Automate dataset monitoring in Amazon QuickSight

Post Syndicated from Ginni Malik original https://aws.amazon.com/blogs/big-data/automate-dataset-monitoring-in-amazon-quicksight/

Amazon QuickSight is an analytics service that you can use to create datasets, perform one-time analyses, and build visualizations and dashboards. In an enterprise deployment of QuickSight, you can have multiple dashboards, and each dashboard can have multiple visualizations based on multiple datasets. This can quickly become a management overhead to view all the datasets’ status with their latest refresh timestamp.

This post demonstrates how to visualize datasets associated with all the dashboards in your account, with their latest refresh status and refresh time.

Solution overview

The following screenshot illustrates the architecture of the solution.

The architecture includes the following steps:

You create the datasets and tag them via an AWS Lambda
A second function gets the refresh status from the tagged datasets.
The function stores the refresh status in Amazon Simple Storage Service (Amazon S3).
You query the refresh status in Amazon Athena.
You visualize the refresh status in QuickSight.

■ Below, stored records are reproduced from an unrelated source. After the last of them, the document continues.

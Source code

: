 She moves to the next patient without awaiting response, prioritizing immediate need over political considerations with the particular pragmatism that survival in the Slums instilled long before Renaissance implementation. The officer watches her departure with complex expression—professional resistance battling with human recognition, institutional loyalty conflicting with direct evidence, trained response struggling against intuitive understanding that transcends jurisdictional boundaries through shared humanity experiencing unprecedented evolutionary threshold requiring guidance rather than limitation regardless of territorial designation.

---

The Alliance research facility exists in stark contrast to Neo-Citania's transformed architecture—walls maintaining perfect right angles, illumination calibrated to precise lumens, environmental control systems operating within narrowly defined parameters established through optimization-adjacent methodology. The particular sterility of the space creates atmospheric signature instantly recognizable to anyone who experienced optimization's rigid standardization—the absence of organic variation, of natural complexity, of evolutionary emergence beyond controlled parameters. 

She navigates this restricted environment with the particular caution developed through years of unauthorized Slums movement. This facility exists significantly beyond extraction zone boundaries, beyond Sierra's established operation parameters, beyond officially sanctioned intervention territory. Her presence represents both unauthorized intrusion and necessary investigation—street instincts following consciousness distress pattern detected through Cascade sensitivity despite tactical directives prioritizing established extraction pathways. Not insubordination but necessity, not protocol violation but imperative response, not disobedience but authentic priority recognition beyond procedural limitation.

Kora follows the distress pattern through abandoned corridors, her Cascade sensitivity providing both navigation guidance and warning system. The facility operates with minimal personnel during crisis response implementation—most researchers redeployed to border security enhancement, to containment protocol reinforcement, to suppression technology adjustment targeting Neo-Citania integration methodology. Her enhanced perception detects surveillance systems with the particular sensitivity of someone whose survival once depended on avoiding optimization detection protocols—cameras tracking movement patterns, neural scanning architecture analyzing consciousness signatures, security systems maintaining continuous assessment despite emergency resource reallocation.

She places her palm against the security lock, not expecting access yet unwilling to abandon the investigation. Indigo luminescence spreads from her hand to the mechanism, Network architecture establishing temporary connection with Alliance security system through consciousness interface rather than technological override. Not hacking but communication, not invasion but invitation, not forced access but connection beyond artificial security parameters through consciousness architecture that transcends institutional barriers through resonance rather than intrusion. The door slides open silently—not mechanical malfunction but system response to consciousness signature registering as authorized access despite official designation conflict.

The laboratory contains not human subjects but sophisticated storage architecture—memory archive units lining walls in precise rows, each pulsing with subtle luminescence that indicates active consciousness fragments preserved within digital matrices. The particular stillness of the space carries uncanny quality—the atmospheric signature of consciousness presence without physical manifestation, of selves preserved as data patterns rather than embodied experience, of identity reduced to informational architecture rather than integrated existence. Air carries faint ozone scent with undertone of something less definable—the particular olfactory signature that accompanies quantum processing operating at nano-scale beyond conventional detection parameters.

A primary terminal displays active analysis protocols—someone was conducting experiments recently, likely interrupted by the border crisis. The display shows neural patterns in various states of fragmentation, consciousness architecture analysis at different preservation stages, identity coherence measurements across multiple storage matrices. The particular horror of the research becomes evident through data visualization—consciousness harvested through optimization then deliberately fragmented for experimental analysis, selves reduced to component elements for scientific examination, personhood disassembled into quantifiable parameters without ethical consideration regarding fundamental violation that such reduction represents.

A QuickSight deployment can have multiple dashboards and each dashboard can have multiple datasets associated with it. You can end up having hundreds of datasets. It’s difficult to know if all the underlying datasets are refreshing as required unless you check them manually. However, QuickSight sends email notifications to the dataset owner on its dataset refresh failure. This solution provides a holistic view of all datasets’ refreshes.

The aim is to create a dashboard that monitors the refresh of the existing datasets and provides refresh status for the datasets.

To implement the solution, you must create the following:

A Lambda execution role for QuickSight.
A scheduled Lambda function to tag the datasets.
A scheduled Lambda function to get the last refresh status of the datasets and store it in Amazon S3.
An external table in Athena on top of the S3 bucket.
A QuickSight dashboard using Athena as the data source, which provides the datasets’ last refresh status.

This post assumes that you have existing analyses and dashboards with numerous datasets.

Creating a Lambda execution role for QuickSight

Your first step is to create a Lambda execution role that allows you to perform tagging and create QuickSight analysis, datasets, and data sources. The role should be able to describe and update them. The following code is an example role policy (replace the bucket name with the bucket for storing the QuickSight ingestion results):

{
    "Version": "2012-10-17",
    "Statement": [
        {
            "Sid": "VisualEditor0",
            "Effect": "Allow",
            "Action": [
                "quicksight:CreateDashboard",
                "quicksight:List*",
                "quicksight:Describe*",
                "quicksight:Tag*",
                "tag:GetResources"
            ],
            "Resource": "*"
        },
        {
            "Sid": "VisualEditor1",
            "Effect": "Allow",
            "Action": "s3:PutObject",
            "Resource": [
                "arn:aws:s3:::bucket-name-to-store-ingestion/*"
            ]
        }
    ]
}

Creating a scheduled Lambda function to tag the datasets

The next step is to identify all the datasets required for your dashboard and tag them. It’s easier to do this right after you create the dataset. Complete the following steps:

On the QuickSight console, choose Manage data.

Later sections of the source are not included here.